Recorded data
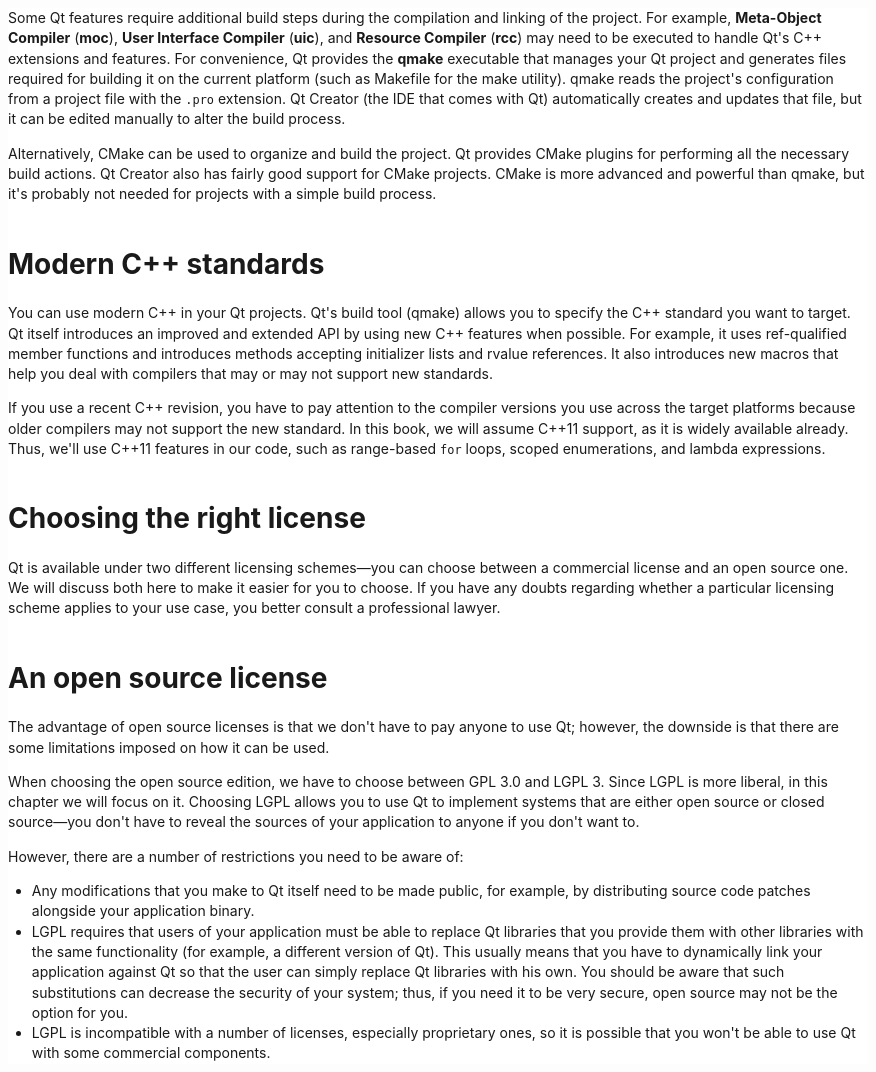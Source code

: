 Some Qt features require additional build steps during the compilation and linking of the project. For example, **Meta-Object Compiler** (**moc**), **User Interface Compiler** (**uic**), and **Resource Compiler** (**rcc**) may need to be executed to handle Qt's C++ extensions and features. For convenience, Qt provides the **qmake** executable that manages your Qt project and generates files required for building it on the current platform (such as Makefile for the make utility). qmake reads the project's configuration from a project file with the `.pro` extension. Qt Creator (the IDE that comes with Qt) automatically creates and updates that file, but it can be edited manually to alter the build process.

Alternatively, CMake can be used to organize and build the project. Qt provides CMake plugins for performing all the necessary build actions. Qt Creator also has fairly good support for CMake projects. CMake is more advanced and powerful than qmake, but it's probably not needed for projects with a simple build process.

# Modern C++ standards

You can use modern C++ in your Qt projects. Qt's build tool (qmake) allows you to specify the C++ standard you want to target. Qt itself introduces an improved and extended API by using new C++ features when possible. For example, it uses ref-qualified member functions and introduces methods accepting initializer lists and rvalue references. It also introduces new macros that help you deal with compilers that may or may not support new standards. 

If you use a recent C++ revision, you have to pay attention to the compiler versions you use across the target platforms because older compilers may not support the new standard. In this book, we will assume C++11 support, as it is widely available already. Thus, we'll use C++11 features in our code, such as range-based `for` loops, scoped enumerations, and lambda expressions. 

# Choosing the right license

Qt is available under two different licensing schemes—you can choose between a commercial license and an open source one. We will discuss both here to make it easier for you to choose. If you have any doubts regarding whether a particular licensing scheme applies to your use case, you better consult a professional lawyer.

# An open source license

The advantage of open source licenses is that we don't have to pay anyone to use Qt; however, the downside is that there are some limitations imposed on how it can be used.

When choosing the open source edition, we have to choose between GPL 3.0 and LGPL 3\. Since LGPL is more liberal, in this chapter we will focus on it. Choosing LGPL allows you to use Qt to implement systems that are either open source or closed source—you don't have to reveal the sources of your application to anyone if you don't want to.

However, there are a number of restrictions you need to be aware of:

*   Any modifications that you make to Qt itself need to be made public, for example, by distributing source code patches alongside your application binary.
*   LGPL requires that users of your application must be able to replace Qt libraries that you provide them with other libraries with the same functionality (for example, a different version of Qt). This usually means that you have to dynamically link your application against Qt so that the user can simply replace Qt libraries with his own. You should be aware that such substitutions can decrease the security of your system; thus, if you need it to be very secure, open source may not be the option for you.
*   LGPL is incompatible with a number of licenses, especially proprietary ones, so it is possible that you won't be able to use Qt with some commercial components.
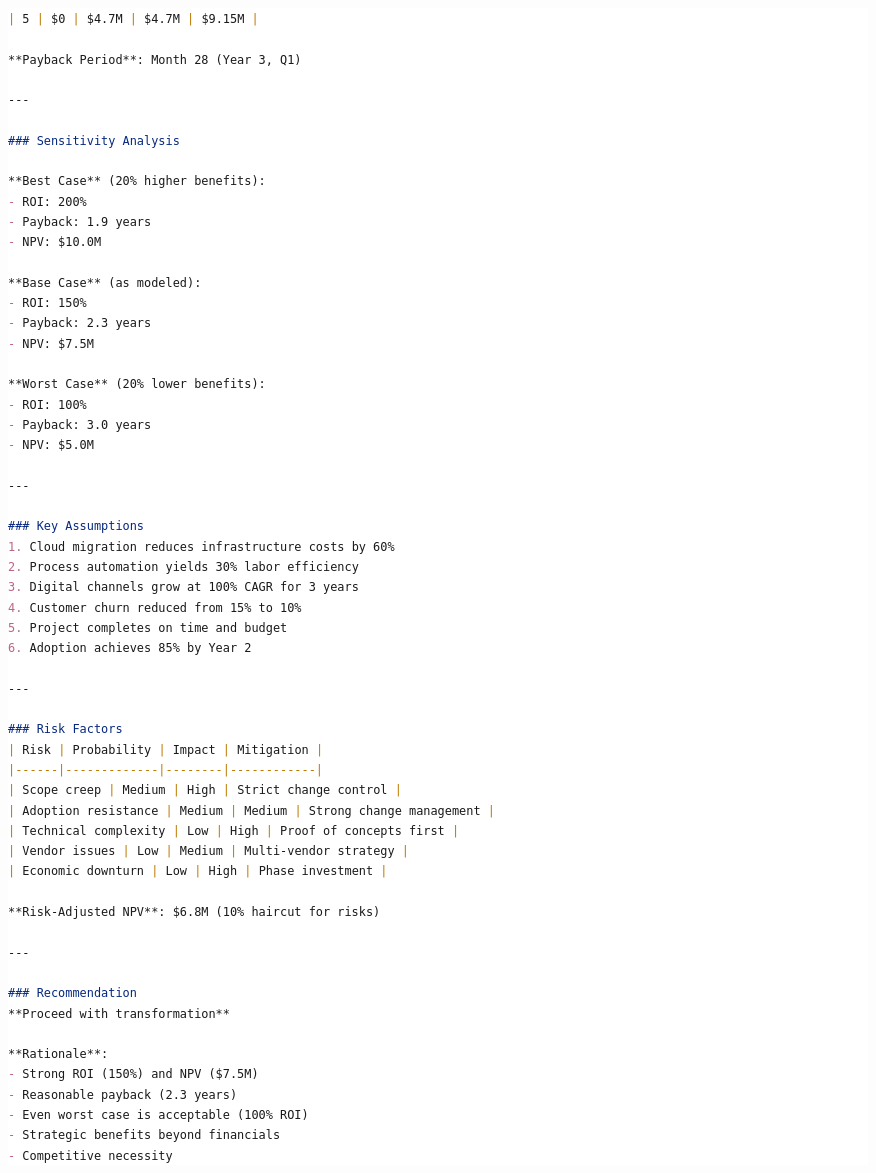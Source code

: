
 ```markdown
| 5 | $0 | $4.7M | $4.7M | $9.15M |

**Payback Period**: Month 28 (Year 3, Q1)

---

### Sensitivity Analysis

**Best Case** (20% higher benefits):
- ROI: 200%
- Payback: 1.9 years
- NPV: $10.0M

**Base Case** (as modeled):
- ROI: 150%
- Payback: 2.3 years
- NPV: $7.5M

**Worst Case** (20% lower benefits):
- ROI: 100%
- Payback: 3.0 years
- NPV: $5.0M

---

### Key Assumptions
1. Cloud migration reduces infrastructure costs by 60%
2. Process automation yields 30% labor efficiency
3. Digital channels grow at 100% CAGR for 3 years
4. Customer churn reduced from 15% to 10%
5. Project completes on time and budget
6. Adoption achieves 85% by Year 2

---

### Risk Factors
| Risk | Probability | Impact | Mitigation |
|------|-------------|--------|------------|
| Scope creep | Medium | High | Strict change control |
| Adoption resistance | Medium | Medium | Strong change management |
| Technical complexity | Low | High | Proof of concepts first |
| Vendor issues | Low | Medium | Multi-vendor strategy |
| Economic downturn | Low | High | Phase investment |

**Risk-Adjusted NPV**: $6.8M (10% haircut for risks)

---

### Recommendation
**Proceed with transformation**

**Rationale**:
- Strong ROI (150%) and NPV ($7.5M)
- Reasonable payback (2.3 years)
- Even worst case is acceptable (100% ROI)
- Strategic benefits beyond financials
- Competitive necessity
```
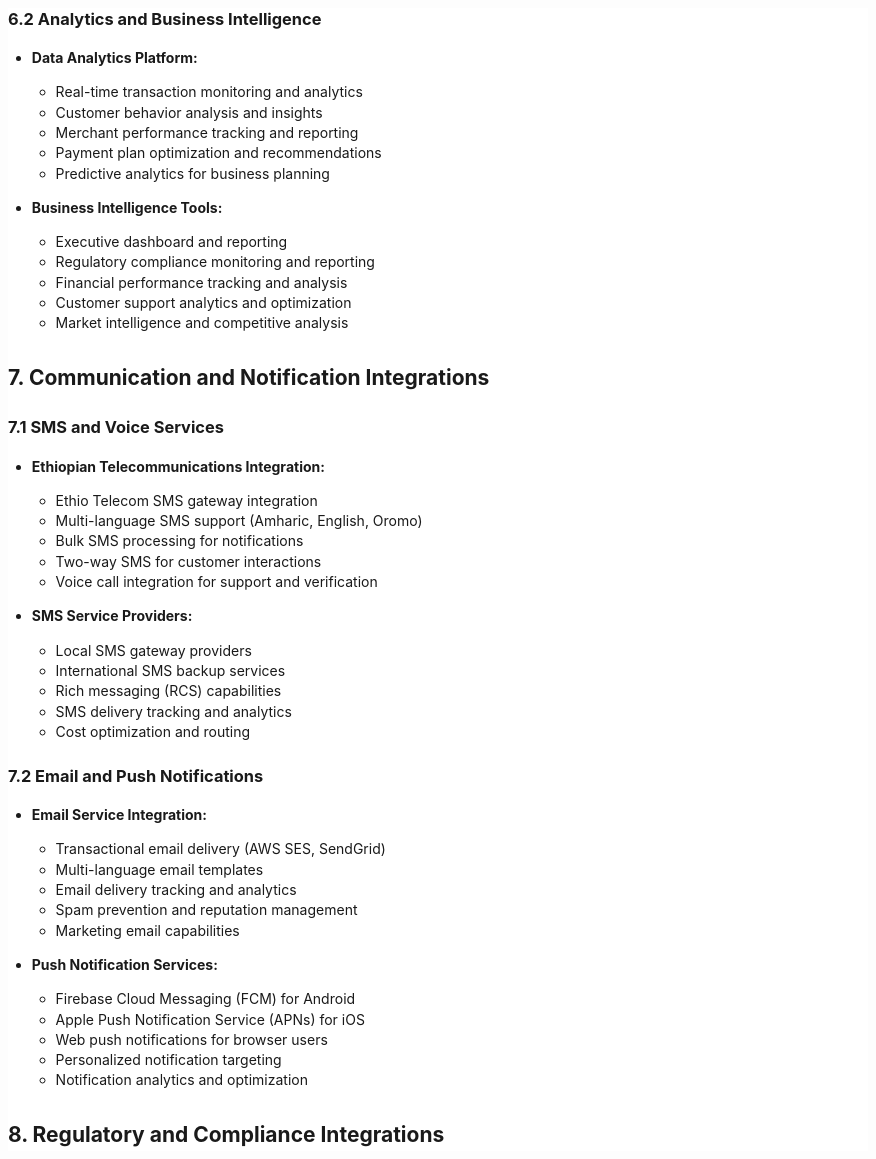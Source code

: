 ### 6.2 Analytics and Business Intelligence

- **Data Analytics Platform:**
  - Real-time transaction monitoring and analytics
  - Customer behavior analysis and insights
  - Merchant performance tracking and reporting
  - Payment plan optimization and recommendations
  - Predictive analytics for business planning

- **Business Intelligence Tools:**
  - Executive dashboard and reporting
  - Regulatory compliance monitoring and reporting
  - Financial performance tracking and analysis
  - Customer support analytics and optimization
  - Market intelligence and competitive analysis

## 7. Communication and Notification Integrations

### 7.1 SMS and Voice Services

- **Ethiopian Telecommunications Integration:**
  - Ethio Telecom SMS gateway integration
  - Multi-language SMS support (Amharic, English, Oromo)
  - Bulk SMS processing for notifications
  - Two-way SMS for customer interactions
  - Voice call integration for support and verification

- **SMS Service Providers:**
  - Local SMS gateway providers
  - International SMS backup services
  - Rich messaging (RCS) capabilities
  - SMS delivery tracking and analytics
  - Cost optimization and routing

### 7.2 Email and Push Notifications

- **Email Service Integration:**
  - Transactional email delivery (AWS SES, SendGrid)
  - Multi-language email templates
  - Email delivery tracking and analytics
  - Spam prevention and reputation management
  - Marketing email capabilities

- **Push Notification Services:**
  - Firebase Cloud Messaging (FCM) for Android
  - Apple Push Notification Service (APNs) for iOS
  - Web push notifications for browser users
  - Personalized notification targeting
  - Notification analytics and optimization

## 8. Regulatory and Compliance Integrations
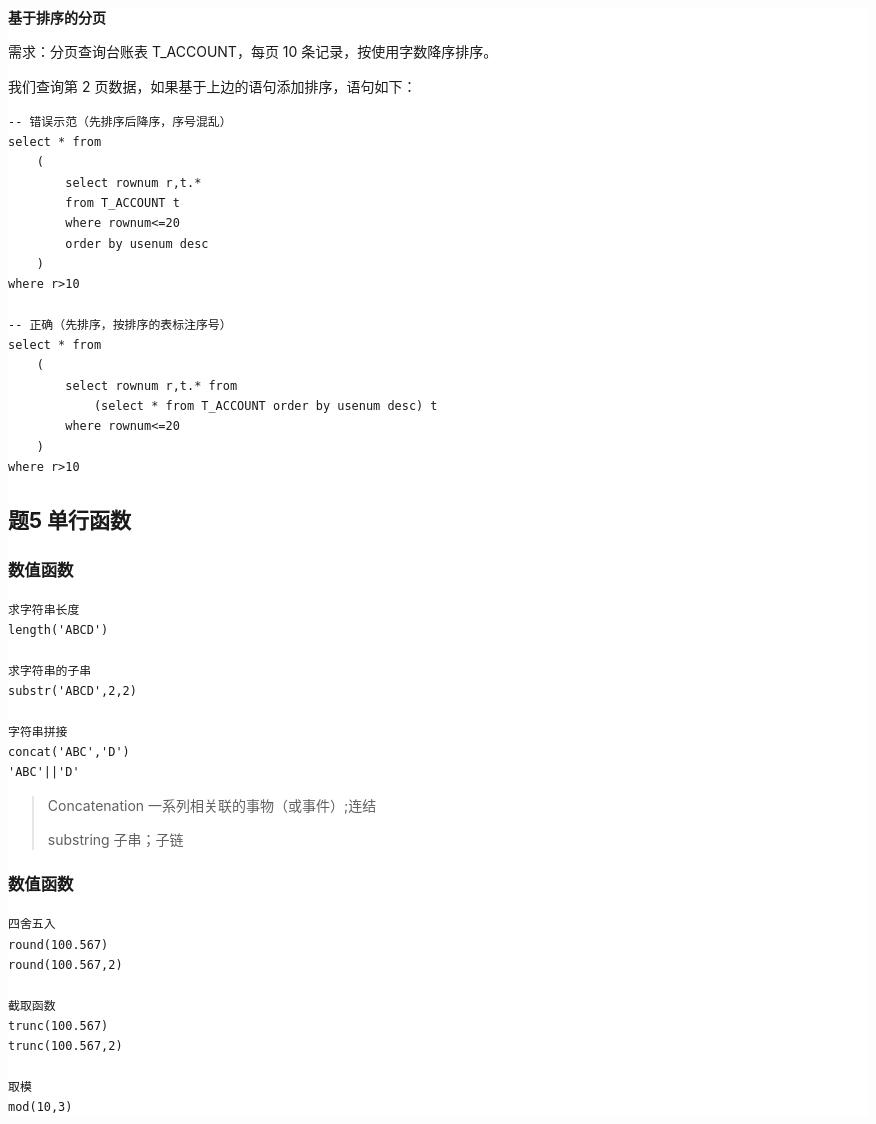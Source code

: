 **基于排序的分页**

需求：分页查询台账表 T_ACCOUNT，每页 10 条记录，按使用字数降序排序。

我们查询第 2 页数据，如果基于上边的语句添加排序，语句如下：

```mysql
-- 错误示范（先排序后降序，序号混乱）
select * from
	(	
        select rownum r,t.* 
     	from T_ACCOUNT t 
        where rownum<=20 
    	order by usenum desc
    )
where r>10

-- 正确（先排序，按排序的表标注序号）
select * from
	(
        select rownum r,t.* from
			(select * from T_ACCOUNT order by usenum desc) t
		where rownum<=20 
    )
where r>10
```

## 题5 **单行函数**

### **数值函数**

```
求字符串长度 
length('ABCD')

求字符串的子串
substr('ABCD',2,2)

字符串拼接 
concat('ABC','D')
'ABC'||'D'
```

> Concatenation 	一系列相关联的事物（或事件）;连结
>
> substring	子串；子链

### **数值函数**

```
四舍五入
round(100.567)
round(100.567,2)

截取函数
trunc(100.567)
trunc(100.567,2)

取模
mod(10,3)
```
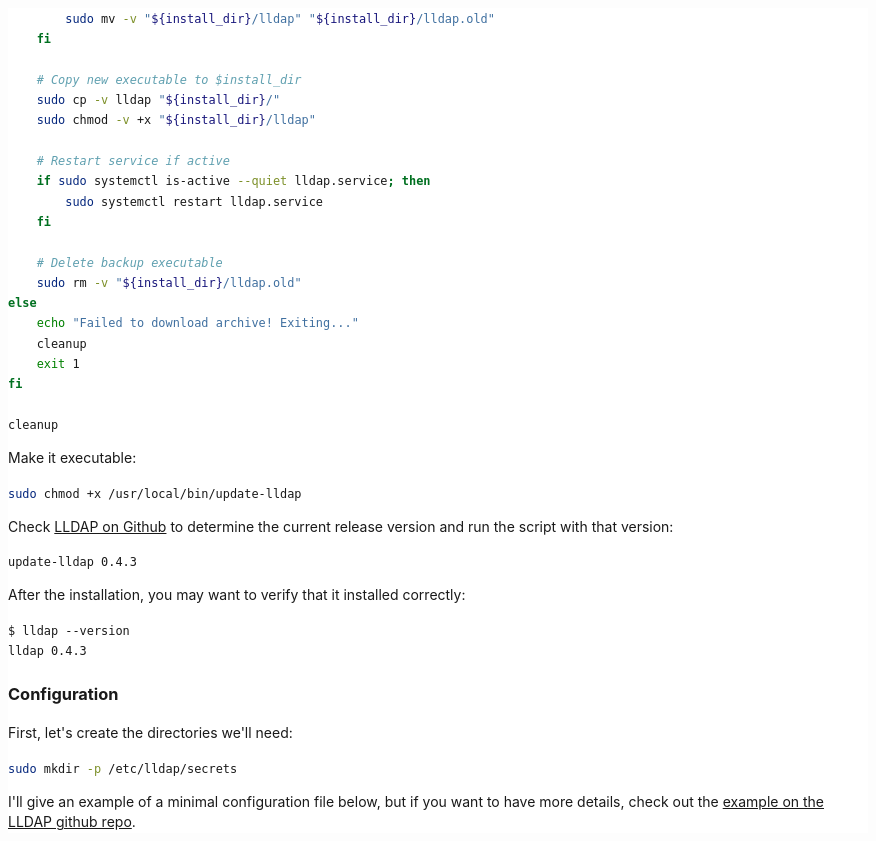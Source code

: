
 ```bash title="/usr/local/bin/update-lldap"
        sudo mv -v "${install_dir}/lldap" "${install_dir}/lldap.old"
    fi

    # Copy new executable to $install_dir
    sudo cp -v lldap "${install_dir}/"
    sudo chmod -v +x "${install_dir}/lldap"

    # Restart service if active
    if sudo systemctl is-active --quiet lldap.service; then
        sudo systemctl restart lldap.service
    fi

    # Delete backup executable
    sudo rm -v "${install_dir}/lldap.old"
else
    echo "Failed to download archive! Exiting..."
    cleanup
    exit 1
fi

cleanup
```

Make it executable:

```bash frame="none"
sudo chmod +x /usr/local/bin/update-lldap
```

Check [LLDAP on Github](https://github.com/lldap/lldap/releases) to determine the current release version
and run the script with that version:

```bash frame="none"
update-lldap 0.4.3
```

After the installation, you may want to verify that it installed correctly:

```
$ lldap --version
lldap 0.4.3
```

### Configuration

First, let's create the directories we'll need:

```bash frame="none"
sudo mkdir -p /etc/lldap/secrets
```

I'll give an example of a minimal configuration file below, but if you want to have more details, check out the [example
on the LLDAP github repo](https://github.com/lldap/lldap/blob/main/lldap_config.docker_template.toml).
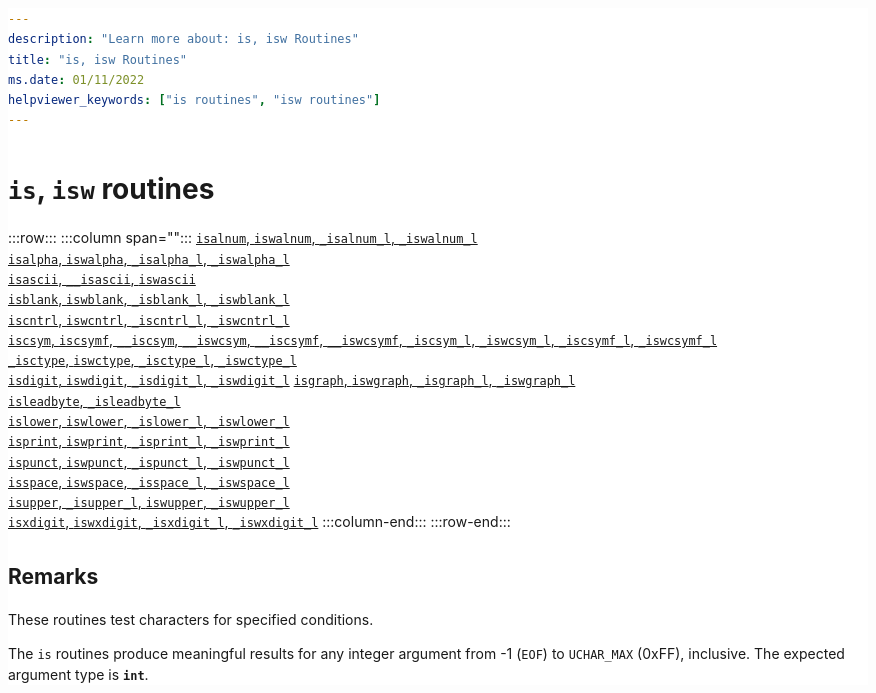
 ```yaml
---
description: "Learn more about: is, isw Routines"
title: "is, isw Routines"
ms.date: 01/11/2022
helpviewer_keywords: ["is routines", "isw routines"]
---
```

# `is`, `isw` routines

:::row:::
   :::column span="":::
      [`isalnum`, `iswalnum`, `_isalnum_l`, `_iswalnum_l`](./reference/isalnum-iswalnum-isalnum-l-iswalnum-l.md)\
      [`isalpha`, `iswalpha`, `_isalpha_l`, `_iswalpha_l`](./reference/isalpha-iswalpha-isalpha-l-iswalpha-l.md)\
      [`isascii`, `__isascii`, `iswascii`](./reference/isascii-isascii-iswascii.md)\
      [`isblank`, `iswblank`, `_isblank_l`, `_iswblank_l`](./reference/isblank-iswblank-isblank-l-iswblank-l.md)\
      [`iscntrl`, `iswcntrl`, `_iscntrl_l`, `_iswcntrl_l`](./reference/iscntrl-iswcntrl-iscntrl-l-iswcntrl-l.md)\
      [`iscsym`, `iscsymf`, `__iscsym`, `__iswcsym`, `__iscsymf`, `__iswcsymf`, `_iscsym_l`, `_iswcsym_l`, `_iscsymf_l`, `_iswcsymf_l`](./reference/iscsym-functions.md)\
      [`_isctype`, `iswctype`, `_isctype_l`, `_iswctype_l`](./reference/isctype-iswctype-isctype-l-iswctype-l.md)\
      [`isdigit`, `iswdigit`, `_isdigit_l`, `_iswdigit_l`](./reference/isdigit-iswdigit-isdigit-l-iswdigit-l.md)
      [`isgraph`, `iswgraph`, `_isgraph_l`, `_iswgraph_l`](./reference/isgraph-iswgraph-isgraph-l-iswgraph-l.md)\
      [`isleadbyte`, `_isleadbyte_l`](./reference/isleadbyte-isleadbyte-l.md)\
      [`islower`, `iswlower`, `_islower_l`, `_iswlower_l`](./reference/islower-iswlower-islower-l-iswlower-l.md)\
      [`isprint`, `iswprint`, `_isprint_l`, `_iswprint_l`](./reference/isprint-iswprint-isprint-l-iswprint-l.md)\
      [`ispunct`, `iswpunct`, `_ispunct_l`, `_iswpunct_l`](./reference/ispunct-iswpunct-ispunct-l-iswpunct-l.md)\
      [`isspace`, `iswspace`, `_isspace_l`, `_iswspace_l`](./reference/isspace-iswspace-isspace-l-iswspace-l.md)\
      [`isupper`, `_isupper_l`, `iswupper`, `_iswupper_l`](./reference/isupper-isupper-l-iswupper-iswupper-l.md)\
      [`isxdigit`, `iswxdigit`, `_isxdigit_l`, `_iswxdigit_l`](./reference/isxdigit-iswxdigit-isxdigit-l-iswxdigit-l.md)
   :::column-end:::
:::row-end:::

## Remarks

These routines test characters for specified conditions.

The `is` routines produce meaningful results for any integer argument from -1 (`EOF`) to `UCHAR_MAX` (0xFF), inclusive. The expected argument type is **`int`**.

Exercise instructions
All lines from the start of the entries through the one with "# Modern C++ standards" are to be output exactly; omit the pictures.

Answer box
Source code

: Some Qt features require additional build steps during the compilation and linking of the project. For example, **Meta-Object Compiler** (**moc**), **User Interface Compiler** (**uic**), and **Resource Compiler** (**rcc**) may need to be executed to handle Qt's C++ extensions and features. For convenience, Qt provides the **qmake** executable that manages your Qt project and generates files required for building it on the current platform (such as Makefile for the make utility). qmake reads the project's configuration from a project file with the `.pro` extension. Qt Creator (the IDE that comes with Qt) automatically creates and updates that file, but it can be edited manually to alter the build process.

Alternatively, CMake can be used to organize and build the project. Qt provides CMake plugins for performing all the necessary build actions. Qt Creator also has fairly good support for CMake projects. CMake is more advanced and powerful than qmake, but it's probably not needed for projects with a simple build process.

# Modern C++ standards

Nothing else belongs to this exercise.